──────── EXERCISE MATERIAL ────────
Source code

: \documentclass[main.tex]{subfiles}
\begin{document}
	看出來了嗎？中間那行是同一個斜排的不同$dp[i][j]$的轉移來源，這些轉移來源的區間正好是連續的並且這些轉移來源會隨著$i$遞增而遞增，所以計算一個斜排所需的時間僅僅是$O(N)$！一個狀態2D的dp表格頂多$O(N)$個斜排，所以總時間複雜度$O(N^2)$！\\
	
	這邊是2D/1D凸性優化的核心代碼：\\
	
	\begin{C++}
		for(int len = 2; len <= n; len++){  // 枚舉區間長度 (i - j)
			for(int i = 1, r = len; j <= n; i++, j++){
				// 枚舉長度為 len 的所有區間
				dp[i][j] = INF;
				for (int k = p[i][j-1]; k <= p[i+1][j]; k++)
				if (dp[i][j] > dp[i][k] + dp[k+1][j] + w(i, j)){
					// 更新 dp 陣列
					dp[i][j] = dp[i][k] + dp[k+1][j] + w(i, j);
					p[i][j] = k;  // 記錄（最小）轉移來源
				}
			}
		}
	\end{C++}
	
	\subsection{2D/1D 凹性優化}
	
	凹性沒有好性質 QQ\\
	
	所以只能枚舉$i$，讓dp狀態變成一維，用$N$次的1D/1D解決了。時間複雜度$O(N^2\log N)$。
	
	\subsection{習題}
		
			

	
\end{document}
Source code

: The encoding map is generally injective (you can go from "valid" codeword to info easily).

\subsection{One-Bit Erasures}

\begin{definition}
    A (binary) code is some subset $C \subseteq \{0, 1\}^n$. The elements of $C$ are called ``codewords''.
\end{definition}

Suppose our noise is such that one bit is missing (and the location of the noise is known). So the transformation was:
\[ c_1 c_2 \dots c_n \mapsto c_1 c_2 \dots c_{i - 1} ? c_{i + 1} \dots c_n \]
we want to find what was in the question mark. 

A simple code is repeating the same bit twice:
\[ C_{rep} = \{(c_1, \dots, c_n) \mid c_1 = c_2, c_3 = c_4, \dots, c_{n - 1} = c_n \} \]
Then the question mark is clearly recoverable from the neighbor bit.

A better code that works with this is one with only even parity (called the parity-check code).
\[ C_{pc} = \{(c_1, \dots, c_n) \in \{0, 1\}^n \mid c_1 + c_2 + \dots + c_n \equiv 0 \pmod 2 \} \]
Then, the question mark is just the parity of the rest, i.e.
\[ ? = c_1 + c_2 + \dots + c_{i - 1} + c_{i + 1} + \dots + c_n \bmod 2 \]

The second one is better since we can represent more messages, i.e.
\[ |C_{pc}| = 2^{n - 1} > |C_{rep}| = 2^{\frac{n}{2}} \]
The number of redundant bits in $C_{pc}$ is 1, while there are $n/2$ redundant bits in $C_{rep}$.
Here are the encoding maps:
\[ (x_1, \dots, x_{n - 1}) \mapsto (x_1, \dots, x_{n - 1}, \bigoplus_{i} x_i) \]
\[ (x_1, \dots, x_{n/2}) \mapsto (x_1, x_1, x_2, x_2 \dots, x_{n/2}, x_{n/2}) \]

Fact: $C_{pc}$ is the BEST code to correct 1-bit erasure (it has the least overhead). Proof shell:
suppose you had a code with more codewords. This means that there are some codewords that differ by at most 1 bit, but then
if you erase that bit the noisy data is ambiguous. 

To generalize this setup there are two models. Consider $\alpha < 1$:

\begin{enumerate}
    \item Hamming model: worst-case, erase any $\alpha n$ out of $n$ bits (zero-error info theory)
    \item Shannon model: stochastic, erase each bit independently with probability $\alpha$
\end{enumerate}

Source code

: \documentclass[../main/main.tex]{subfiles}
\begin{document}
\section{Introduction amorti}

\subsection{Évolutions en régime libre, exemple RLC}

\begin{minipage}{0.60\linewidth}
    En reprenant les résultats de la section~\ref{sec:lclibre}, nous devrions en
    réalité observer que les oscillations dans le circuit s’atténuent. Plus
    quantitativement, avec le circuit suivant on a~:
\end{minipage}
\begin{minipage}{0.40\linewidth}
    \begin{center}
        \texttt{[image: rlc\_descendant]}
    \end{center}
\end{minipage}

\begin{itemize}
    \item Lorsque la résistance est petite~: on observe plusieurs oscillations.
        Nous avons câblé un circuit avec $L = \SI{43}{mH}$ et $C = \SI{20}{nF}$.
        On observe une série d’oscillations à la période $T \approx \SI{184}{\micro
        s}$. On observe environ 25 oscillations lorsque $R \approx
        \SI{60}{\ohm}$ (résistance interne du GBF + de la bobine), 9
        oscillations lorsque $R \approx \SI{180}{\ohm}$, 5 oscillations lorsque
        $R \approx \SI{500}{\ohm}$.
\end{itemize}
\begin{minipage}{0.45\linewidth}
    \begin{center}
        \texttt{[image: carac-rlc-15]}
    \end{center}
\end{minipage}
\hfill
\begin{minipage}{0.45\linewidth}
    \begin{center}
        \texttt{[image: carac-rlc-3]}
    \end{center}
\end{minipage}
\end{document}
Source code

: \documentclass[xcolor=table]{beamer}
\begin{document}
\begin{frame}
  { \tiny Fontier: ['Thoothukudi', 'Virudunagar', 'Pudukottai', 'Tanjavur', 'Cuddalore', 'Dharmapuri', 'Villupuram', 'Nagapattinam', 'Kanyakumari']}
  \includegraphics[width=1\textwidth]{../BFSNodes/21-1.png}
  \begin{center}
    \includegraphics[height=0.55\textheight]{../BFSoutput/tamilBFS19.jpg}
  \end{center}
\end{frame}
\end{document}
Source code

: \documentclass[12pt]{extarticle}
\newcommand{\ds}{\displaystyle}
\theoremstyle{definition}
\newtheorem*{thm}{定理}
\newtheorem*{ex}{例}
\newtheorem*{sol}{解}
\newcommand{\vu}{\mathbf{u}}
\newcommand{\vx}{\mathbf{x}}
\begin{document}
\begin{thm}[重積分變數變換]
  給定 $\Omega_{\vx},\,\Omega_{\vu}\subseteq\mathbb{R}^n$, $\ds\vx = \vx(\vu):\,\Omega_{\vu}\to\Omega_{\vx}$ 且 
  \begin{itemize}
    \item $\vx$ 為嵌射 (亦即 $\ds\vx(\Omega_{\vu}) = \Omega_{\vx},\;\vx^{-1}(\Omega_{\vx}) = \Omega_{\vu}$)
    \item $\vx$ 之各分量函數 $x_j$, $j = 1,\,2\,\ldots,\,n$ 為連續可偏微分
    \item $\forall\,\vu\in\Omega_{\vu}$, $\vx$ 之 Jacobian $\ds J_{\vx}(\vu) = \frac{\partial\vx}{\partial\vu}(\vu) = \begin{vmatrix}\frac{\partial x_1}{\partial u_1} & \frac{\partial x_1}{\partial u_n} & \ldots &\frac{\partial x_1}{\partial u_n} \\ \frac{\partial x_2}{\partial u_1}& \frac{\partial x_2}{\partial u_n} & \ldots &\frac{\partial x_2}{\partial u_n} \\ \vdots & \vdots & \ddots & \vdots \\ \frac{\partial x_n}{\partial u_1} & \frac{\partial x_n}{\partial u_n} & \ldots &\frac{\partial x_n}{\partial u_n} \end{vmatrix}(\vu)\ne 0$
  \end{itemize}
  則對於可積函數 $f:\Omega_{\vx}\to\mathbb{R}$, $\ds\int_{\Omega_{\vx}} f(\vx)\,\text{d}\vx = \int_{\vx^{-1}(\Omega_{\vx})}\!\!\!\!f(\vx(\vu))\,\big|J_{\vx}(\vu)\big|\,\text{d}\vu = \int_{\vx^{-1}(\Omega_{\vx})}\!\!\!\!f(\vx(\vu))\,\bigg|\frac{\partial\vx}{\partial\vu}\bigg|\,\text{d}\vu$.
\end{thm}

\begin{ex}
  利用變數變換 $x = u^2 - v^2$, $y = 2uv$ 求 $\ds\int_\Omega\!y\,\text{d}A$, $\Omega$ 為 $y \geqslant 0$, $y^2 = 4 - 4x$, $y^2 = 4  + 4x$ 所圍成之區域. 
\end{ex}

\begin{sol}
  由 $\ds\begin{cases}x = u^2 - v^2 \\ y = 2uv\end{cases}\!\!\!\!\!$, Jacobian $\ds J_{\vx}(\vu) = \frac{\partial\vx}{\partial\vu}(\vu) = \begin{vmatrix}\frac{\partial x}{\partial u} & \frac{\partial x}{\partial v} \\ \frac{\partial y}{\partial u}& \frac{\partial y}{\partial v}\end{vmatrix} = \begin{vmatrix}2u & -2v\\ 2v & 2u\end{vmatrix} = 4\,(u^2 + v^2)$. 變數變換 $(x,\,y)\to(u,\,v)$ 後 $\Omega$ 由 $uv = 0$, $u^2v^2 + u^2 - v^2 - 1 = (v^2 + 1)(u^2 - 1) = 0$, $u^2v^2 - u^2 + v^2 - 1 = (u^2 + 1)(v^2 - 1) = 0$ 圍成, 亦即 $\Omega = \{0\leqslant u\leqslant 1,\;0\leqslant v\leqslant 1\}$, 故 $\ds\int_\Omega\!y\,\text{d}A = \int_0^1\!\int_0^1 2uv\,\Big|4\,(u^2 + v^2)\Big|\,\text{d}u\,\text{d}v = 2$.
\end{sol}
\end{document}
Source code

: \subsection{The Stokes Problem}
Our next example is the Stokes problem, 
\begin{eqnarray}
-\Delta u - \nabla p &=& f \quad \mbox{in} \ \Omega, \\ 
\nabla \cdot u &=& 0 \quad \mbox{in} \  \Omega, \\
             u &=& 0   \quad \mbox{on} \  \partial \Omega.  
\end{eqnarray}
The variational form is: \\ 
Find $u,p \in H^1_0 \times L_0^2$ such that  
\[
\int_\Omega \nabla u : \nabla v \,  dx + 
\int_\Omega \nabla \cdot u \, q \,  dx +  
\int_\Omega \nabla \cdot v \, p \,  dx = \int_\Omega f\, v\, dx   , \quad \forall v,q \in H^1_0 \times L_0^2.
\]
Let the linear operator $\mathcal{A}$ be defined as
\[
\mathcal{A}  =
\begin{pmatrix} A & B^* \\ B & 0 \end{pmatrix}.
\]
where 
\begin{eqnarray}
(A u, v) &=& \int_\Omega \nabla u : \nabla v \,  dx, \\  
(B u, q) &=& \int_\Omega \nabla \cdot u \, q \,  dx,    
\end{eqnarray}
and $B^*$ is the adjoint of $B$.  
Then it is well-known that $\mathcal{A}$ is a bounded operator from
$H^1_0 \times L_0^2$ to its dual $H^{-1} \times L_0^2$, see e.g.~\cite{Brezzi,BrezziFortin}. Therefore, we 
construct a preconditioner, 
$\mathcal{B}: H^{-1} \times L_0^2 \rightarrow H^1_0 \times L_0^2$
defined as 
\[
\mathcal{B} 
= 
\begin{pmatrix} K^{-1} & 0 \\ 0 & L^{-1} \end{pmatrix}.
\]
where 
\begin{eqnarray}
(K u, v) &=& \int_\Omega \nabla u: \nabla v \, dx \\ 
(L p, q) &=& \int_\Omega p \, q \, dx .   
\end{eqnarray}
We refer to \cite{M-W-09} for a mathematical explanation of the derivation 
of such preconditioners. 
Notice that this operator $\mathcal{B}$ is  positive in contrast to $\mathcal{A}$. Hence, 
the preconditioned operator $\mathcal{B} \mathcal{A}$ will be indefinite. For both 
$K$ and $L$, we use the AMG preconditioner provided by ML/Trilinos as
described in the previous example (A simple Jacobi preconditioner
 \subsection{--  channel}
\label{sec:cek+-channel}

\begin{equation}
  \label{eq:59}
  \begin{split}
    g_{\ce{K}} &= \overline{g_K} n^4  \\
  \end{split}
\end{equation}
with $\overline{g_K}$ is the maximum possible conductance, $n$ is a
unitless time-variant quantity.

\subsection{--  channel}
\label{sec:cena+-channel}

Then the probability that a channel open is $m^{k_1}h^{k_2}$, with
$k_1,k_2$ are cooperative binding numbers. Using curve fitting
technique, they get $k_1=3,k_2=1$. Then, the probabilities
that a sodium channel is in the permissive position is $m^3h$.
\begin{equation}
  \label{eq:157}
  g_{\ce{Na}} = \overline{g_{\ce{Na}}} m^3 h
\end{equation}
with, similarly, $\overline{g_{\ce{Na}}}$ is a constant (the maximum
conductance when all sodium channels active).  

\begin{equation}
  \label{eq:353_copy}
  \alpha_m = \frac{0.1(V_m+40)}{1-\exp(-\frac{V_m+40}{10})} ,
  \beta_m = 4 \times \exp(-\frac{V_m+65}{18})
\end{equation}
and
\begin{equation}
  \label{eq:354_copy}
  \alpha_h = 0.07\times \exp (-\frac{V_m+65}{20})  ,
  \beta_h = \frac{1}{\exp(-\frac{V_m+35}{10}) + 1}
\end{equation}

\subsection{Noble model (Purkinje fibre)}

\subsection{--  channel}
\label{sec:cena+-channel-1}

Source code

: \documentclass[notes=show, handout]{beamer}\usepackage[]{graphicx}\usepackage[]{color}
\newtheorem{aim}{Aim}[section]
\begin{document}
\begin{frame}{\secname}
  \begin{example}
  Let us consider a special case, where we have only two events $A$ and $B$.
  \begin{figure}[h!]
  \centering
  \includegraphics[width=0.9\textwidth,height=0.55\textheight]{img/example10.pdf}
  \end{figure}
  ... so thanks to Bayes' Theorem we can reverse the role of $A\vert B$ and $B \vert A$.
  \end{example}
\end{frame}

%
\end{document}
────────
INSTRUCTIONS TO FOLLOW >> Which lines above contain the word "subseteq"? Copy all of them.

EXPECTED ANSWER >>
    A (binary) code is some subset $C \subseteq \{0, 1\}^n$. The elements of $C$ are called ``codewords''.
  給定 $\Omega_{\vx},\,\Omega_{\vu}\subseteq\mathbb{R}^n$, $\ds\vx = \vx(\vu):\,\Omega_{\vu}\to\Omega_{\vx}$ 且 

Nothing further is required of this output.